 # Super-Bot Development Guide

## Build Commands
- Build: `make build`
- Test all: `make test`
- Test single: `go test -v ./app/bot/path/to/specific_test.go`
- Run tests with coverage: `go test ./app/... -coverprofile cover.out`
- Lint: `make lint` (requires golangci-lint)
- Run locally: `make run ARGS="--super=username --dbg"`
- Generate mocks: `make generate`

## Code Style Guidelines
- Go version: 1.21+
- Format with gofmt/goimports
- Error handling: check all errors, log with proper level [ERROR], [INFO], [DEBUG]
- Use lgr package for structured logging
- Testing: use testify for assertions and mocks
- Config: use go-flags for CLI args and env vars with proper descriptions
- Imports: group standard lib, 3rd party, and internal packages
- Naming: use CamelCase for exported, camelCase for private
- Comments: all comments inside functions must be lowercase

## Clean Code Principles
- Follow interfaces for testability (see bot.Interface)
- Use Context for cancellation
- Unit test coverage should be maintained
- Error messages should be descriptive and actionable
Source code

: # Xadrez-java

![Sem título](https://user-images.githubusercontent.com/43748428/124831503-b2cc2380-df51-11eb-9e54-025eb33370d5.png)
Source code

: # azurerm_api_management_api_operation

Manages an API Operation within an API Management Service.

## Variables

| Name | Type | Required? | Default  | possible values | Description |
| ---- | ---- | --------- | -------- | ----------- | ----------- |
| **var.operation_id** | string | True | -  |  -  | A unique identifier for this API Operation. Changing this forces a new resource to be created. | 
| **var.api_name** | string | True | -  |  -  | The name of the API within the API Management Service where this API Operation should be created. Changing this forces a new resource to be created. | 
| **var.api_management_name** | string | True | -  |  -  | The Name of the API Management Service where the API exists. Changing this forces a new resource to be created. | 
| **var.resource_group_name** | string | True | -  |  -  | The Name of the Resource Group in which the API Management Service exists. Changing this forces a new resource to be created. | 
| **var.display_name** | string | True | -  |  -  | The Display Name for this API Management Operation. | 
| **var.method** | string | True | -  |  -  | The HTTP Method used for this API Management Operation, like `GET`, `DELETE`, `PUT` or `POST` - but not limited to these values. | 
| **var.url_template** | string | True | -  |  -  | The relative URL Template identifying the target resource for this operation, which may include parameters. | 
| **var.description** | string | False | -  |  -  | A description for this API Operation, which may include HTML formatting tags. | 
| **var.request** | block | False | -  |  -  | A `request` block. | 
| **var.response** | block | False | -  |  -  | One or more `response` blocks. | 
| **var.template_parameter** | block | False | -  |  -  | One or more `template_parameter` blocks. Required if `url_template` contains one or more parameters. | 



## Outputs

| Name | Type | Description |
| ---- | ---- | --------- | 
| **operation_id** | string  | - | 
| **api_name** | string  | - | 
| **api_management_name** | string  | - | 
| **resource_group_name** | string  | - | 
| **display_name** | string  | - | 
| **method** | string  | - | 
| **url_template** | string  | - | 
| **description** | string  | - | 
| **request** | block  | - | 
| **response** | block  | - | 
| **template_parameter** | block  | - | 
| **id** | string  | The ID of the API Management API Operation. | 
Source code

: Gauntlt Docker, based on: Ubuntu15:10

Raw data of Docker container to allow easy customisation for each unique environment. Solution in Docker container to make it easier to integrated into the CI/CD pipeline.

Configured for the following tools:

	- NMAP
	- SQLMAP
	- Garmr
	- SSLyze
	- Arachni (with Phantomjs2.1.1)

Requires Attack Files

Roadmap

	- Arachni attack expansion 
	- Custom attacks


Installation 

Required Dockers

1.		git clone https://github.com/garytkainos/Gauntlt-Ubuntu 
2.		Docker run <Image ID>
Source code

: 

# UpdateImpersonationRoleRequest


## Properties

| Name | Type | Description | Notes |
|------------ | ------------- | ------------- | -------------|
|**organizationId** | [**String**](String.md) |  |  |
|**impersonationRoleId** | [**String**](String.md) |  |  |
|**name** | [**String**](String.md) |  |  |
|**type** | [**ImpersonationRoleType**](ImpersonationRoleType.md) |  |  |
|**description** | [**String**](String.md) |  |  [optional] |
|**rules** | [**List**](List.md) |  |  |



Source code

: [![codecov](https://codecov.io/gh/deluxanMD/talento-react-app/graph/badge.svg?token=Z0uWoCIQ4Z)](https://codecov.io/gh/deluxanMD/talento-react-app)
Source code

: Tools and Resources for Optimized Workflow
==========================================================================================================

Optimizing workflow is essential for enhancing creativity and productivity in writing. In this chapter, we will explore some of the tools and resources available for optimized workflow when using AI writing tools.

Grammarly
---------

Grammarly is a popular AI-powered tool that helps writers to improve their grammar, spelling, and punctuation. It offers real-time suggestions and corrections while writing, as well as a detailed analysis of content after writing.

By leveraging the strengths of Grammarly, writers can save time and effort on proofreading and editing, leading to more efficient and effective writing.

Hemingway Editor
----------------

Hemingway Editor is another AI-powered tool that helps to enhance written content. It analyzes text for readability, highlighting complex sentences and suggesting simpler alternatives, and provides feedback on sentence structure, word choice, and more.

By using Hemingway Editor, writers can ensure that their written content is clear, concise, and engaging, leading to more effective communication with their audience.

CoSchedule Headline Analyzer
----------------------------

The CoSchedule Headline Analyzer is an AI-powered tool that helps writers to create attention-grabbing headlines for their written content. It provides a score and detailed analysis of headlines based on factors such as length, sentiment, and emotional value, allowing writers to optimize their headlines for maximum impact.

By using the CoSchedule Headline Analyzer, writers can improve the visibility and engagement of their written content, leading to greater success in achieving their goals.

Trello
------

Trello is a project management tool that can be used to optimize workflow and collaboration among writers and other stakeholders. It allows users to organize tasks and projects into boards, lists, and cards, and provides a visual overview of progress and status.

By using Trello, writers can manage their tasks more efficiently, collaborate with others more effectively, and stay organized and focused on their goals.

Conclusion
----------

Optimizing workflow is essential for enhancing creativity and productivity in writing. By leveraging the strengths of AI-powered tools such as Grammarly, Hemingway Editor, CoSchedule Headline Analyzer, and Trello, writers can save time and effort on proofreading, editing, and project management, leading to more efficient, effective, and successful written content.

—————

Tally the lines of the records that contain the word "Error" and state the total alone.

2